The new walk programme is out!
Six months of really good looking #walks around the North East to look forward to after a few weeks of juggling dates, availability and carefully drawing out walks from the group. We have regular contributors, of course, and their constant support and input is a solid foundation. This programme also has a walk from a new contributor and it looks like a good ‘un, walking from #Ponteland along the river. Thanks for your walk Ken!
We start out on familiar ground at Corbridge on what promises to be a bright and chilly weekend ahead.
Our annual Christmas walk followed by a Christmas meal is the highlight of our walking year. With children free from school and University, it’s one walk that is always guaranteed a good turn-out and a walk where no-one is worrying about the next day.
This year twenty of us made the pilgrimage to Corbridge to meet up in the market square for the start of the walk. We had two dogs as well.
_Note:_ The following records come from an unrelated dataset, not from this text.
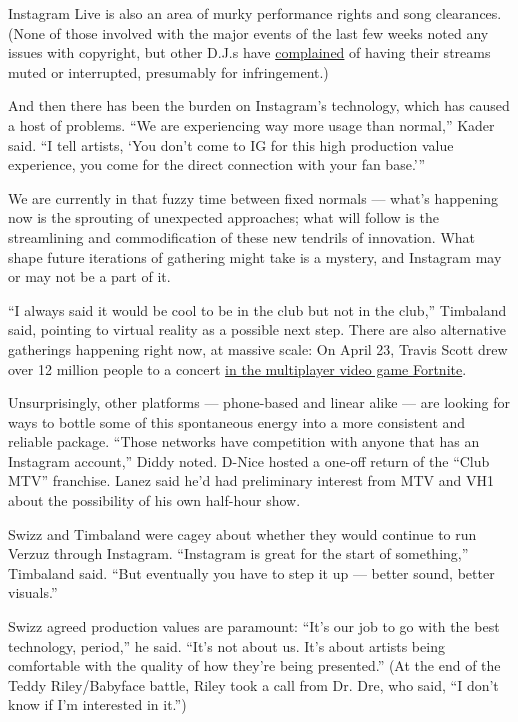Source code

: Instagram Live is also an area of murky performance rights and song
clearances. (None of those involved with the major events of the last
few weeks noted any issues with copyright, but other D.J.s have
\href{https://www.papermag.com/instagram-live-copyright-dj-censoring-2645789312.html?rebelltitem=5\#rebelltitem5}{complained}
of having their streams muted or interrupted, presumably for
infringement.)

And then there has been the burden on Instagram's technology, which has
caused a host of problems. ``We are experiencing way more usage than
normal,'' Kader said. ``I tell artists, `You don't come to IG for this
high production value experience, you come for the direct connection
with your fan base.'''

We are currently in that fuzzy time between fixed normals --- what's
happening now is the sprouting of unexpected approaches; what will
follow is the streamlining and commodification of these new tendrils of
innovation. What shape future iterations of gathering might take is a
mystery, and Instagram may or may not be a part of it.

``I always said it would be cool to be in the club but not in the
club,'' Timbaland said, pointing to virtual reality as a possible next
step. There are also alternative gatherings happening right now, at
massive scale: On April 23, Travis Scott drew over 12 million people to
a concert
\href{https://www.wired.com/story/fortnite-travis-scott-party-royale-third-place/}{in
the multiplayer video game Fortnite}.

Unsurprisingly, other platforms --- phone-based and linear alike --- are
looking for ways to bottle some of this spontaneous energy into a more
consistent and reliable package. ``Those networks have competition with
anyone that has an Instagram account,'' Diddy noted. D-Nice hosted a
one-off return of the ``Club MTV'' franchise. Lanez said he'd had
preliminary interest from MTV and VH1 about the possibility of his own
half-hour show.

Swizz and Timbaland were cagey about whether they would continue to run
Verzuz through Instagram. ``Instagram is great for the start of
something,'' Timbaland said. ``But eventually you have to step it up ---
better sound, better visuals.''

Swizz agreed production values are paramount: ``It's our job to go with
the best technology, period,'' he said. ``It's not about us. It's about
artists being comfortable with the quality of how they're being
presented.'' (At the end of the Teddy Riley/Babyface battle, Riley took
a call from Dr. Dre, who said, ``I don't know if I'm interested in
it.'')

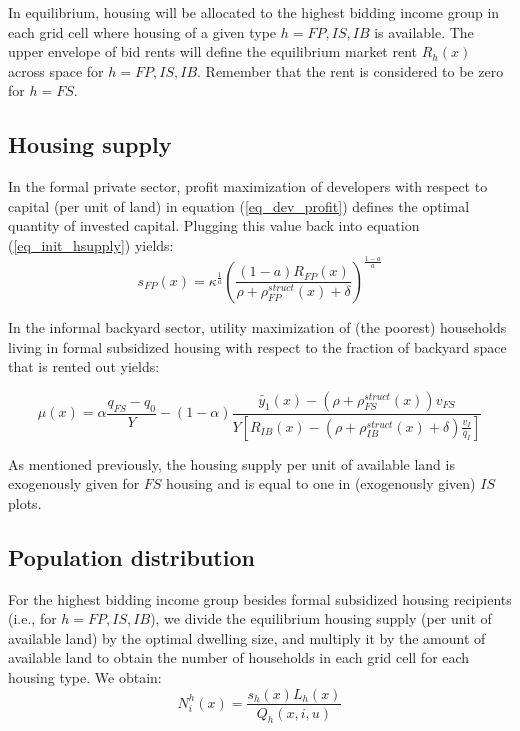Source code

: \documentclass[12pt]{article}
\begin{document}

In equilibrium, housing will be allocated to the highest bidding income group in each grid cell where housing of a given type $h=FP,IS,IB$ is available. The upper envelope of bid rents will define the equilibrium market rent $R_h(x)$ across space for $h=FP,IS,IB$. Remember that the rent is considered to be zero for $h=FS$.

\subsection{Housing supply}

In the formal private sector, profit maximization of developers with respect to capital (per unit of land) in equation (\ref{eq_dev_profit}) defines the optimal quantity of invested capital. Plugging this value back into equation (\ref{eq_init_hsupply}) yields:
\begin{equation}
\label{eq_hsupply}
    s_{FP}(x) = \kappa^{\frac{1}{a}} \left(\frac{(1-a)R_{FP}(x)}{\rho + \rho_{FP}^{struct}(x) + \delta}\right)^{\frac{1-a}{a}}
\end{equation}

In the informal backyard sector, utility maximization of (the poorest) households living in formal subsidized housing with respect to the fraction of backyard space that is rented out yields:

\begin{equation}
    \mu(x) = \alpha \frac{q_{FS}-q_{0}}{Y} - (1-\alpha) \frac{\widetilde{y_{1}}(x) - \left(\rho + \rho_{FS}^{struct}(x)\right) v_{FS}}{Y\left[R_{IB}(x) - (\rho + \rho_{IB}^{struct}(x) + \delta)\frac{v_{I}}{q_{I}}\right]}
\end{equation}

As mentioned previously, the housing supply per unit of available land is exogenously given for $FS$ housing and is equal to one in (exogenously given) $IS$ plots.

\subsection{Population distribution \label{sec:eq_pop_dist}}

For the highest bidding income group besides formal subsidized housing recipients (i.e., for $h=FP,IS,IB$), we divide the equilibrium housing supply (per unit of available land) by the optimal dwelling size, and multiply it by the amount of available land to obtain the number of households in each grid cell for each housing type. We obtain:
\begin{equation}
\label{eq_nb_hh}
    N_i^h(x) = \frac{s_h(x)L_h(x)}{Q_h(x,i,u)}
\end{equation}
\end{document}
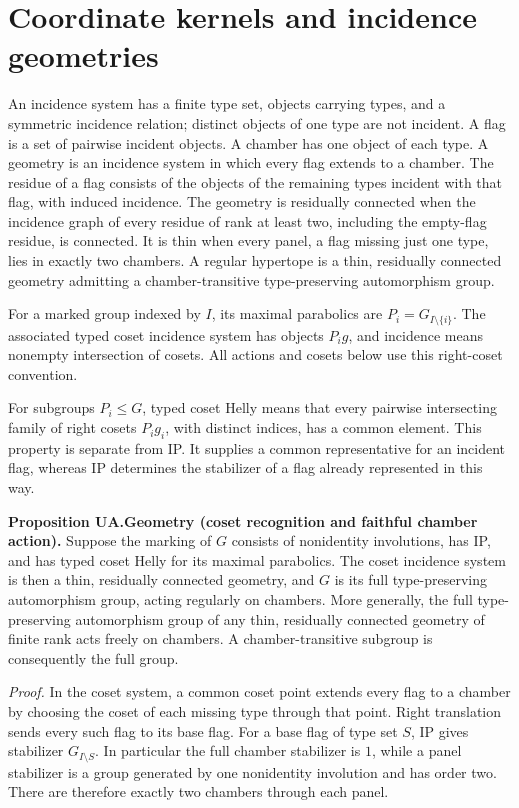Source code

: \section{Coordinate kernels and incidence geometries}\label{coordinate-kernels-and-incidence-geometries}

An incidence system has a finite type set, objects carrying types, and a
symmetric incidence relation; distinct objects of one type are not
incident. A flag is a set of pairwise incident objects. A chamber has
one object of each type. A geometry is an incidence system in which
every flag extends to a chamber. The residue of a flag consists of the
objects of the remaining types incident with that flag, with induced
incidence. The geometry is residually connected when the incidence graph
of every residue of rank at least two, including the empty-flag residue,
is connected. It is thin when every panel, a flag missing just one type,
lies in exactly two chambers. A regular hypertope is a thin, residually
connected geometry admitting a chamber-transitive type-preserving
automorphism group.

For a marked group indexed by \(I\), its maximal parabolics are
\(P_i=G_{I\setminus\{i\}}\). The associated typed coset incidence system
has objects \(P_i g\), and incidence means nonempty intersection of
cosets. All actions and cosets below use this right-coset convention.

For subgroups \(P_i\leq G\), typed coset Helly means that every pairwise
intersecting family of right cosets \(P_i g_i\), with distinct indices,
has a common element. This property is separate from IP. It supplies a
common representative for an incident flag, whereas IP determines the
stabilizer of a flag already represented in this way.

\textbf{Proposition UA.Geometry (coset recognition and faithful chamber
action).} Suppose the marking of \(G\) consists of nonidentity
involutions, has IP, and has typed coset Helly for its maximal
parabolics. The coset incidence system is then a thin, residually
connected geometry, and \(G\) is its full type-preserving automorphism
group, acting regularly on chambers. More generally, the full
type-preserving automorphism group of any thin, residually connected
geometry of finite rank acts freely on chambers. A chamber-transitive
subgroup is consequently the full group.

\emph{Proof.} In the coset system, a common coset point extends every
flag to a chamber by choosing the coset of each missing type through
that point. Right translation sends every such flag to its base flag.
For a base flag of type set \(S\), IP gives stabilizer
\(G_{I\setminus S}\). In particular the full chamber stabilizer is
\(1\), while a panel stabilizer is a group generated by one nonidentity
involution and has order two. There are therefore exactly two chambers
through each panel.

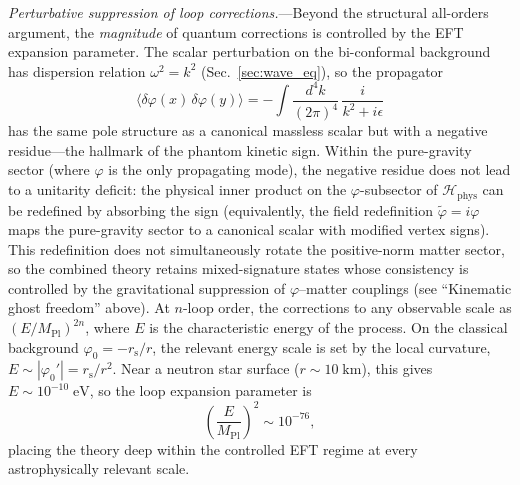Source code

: \documentclass[aps,prd,onecolumn,superscriptaddress,nofootinbib,showpacs,12pt,notitlepage]{revtex4-2}
\newcommand{\Mpl}{M_{\mathrm{Pl}}}
\newcommand{\rs}{r_{\mathrm{s}}}
\begin{document}
\textit{Perturbative suppression of loop corrections.}---Beyond
the structural all-orders argument, the \emph{magnitude} of
quantum corrections is controlled by the EFT expansion
parameter.  The scalar perturbation on the bi-conformal
background has dispersion relation $\omega^2 = k^2$
(Sec.~\ref{sec:wave_eq}), so the propagator
\begin{equation}\label{eq:scalar_prop}
  \langle \delta\varphi(x)\,\delta\varphi(y) \rangle
  = -\int \frac{d^4k}{(2\pi)^4}\,
    \frac{i}{k^2 + i\epsilon}
\end{equation}
has the same pole structure as a canonical massless scalar
but with a negative residue---the hallmark of the phantom
kinetic sign.  Within the pure-gravity sector (where $\varphi$ is the only
propagating mode), the negative residue does not lead to a
unitarity deficit: the physical inner product on the
$\varphi$-subsector of $\mathcal{H}_{\mathrm{phys}}$ can be
redefined by absorbing the sign (equivalently, the field
redefinition $\tilde{\varphi} = i\varphi$ maps the pure-gravity
sector to a canonical scalar with modified vertex signs).
This redefinition does not simultaneously rotate the
positive-norm matter sector, so the combined theory retains
mixed-signature states whose consistency is controlled by
the gravitational suppression of $\varphi$--matter couplings
(see ``Kinematic ghost freedom'' above).  At $n$-loop
order, the corrections to any observable scale as
$(E/\Mpl)^{2n}$, where $E$ is the characteristic energy of
the process.  On the classical background
$\varphi_0 = -\rs/r$, the relevant energy scale is set by
the local curvature, $E \sim |\varphi_0'| = \rs/r^2$.  Near
a neutron star surface ($r \sim 10\;\mathrm{km}$), this gives
$E \sim 10^{-10}\;\mathrm{eV}$, so the loop expansion
parameter is
\begin{equation}\label{eq:loop_suppression}
  \left(\frac{E}{\Mpl}\right)^2
  \sim 10^{-76},
\end{equation}
placing the theory deep within the controlled EFT regime at
every astrophysically relevant scale.
\end{document}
Our walk is usually a variation on the theme of muddy lanes, churches and a castle. The order often varies but the content is pretty much the same. This year we added in a detour to the old bottle kilns sitting on the high ground above Corbridge before we crept under the A69 and headed for the pretty hamlet of Halton. It’s only a loose handful of stone dwellings including a stout 15th century manor house and a low church, however it is a picturesque spot and ideal for savoury festive nibbles and crisp, bubbly prosecco!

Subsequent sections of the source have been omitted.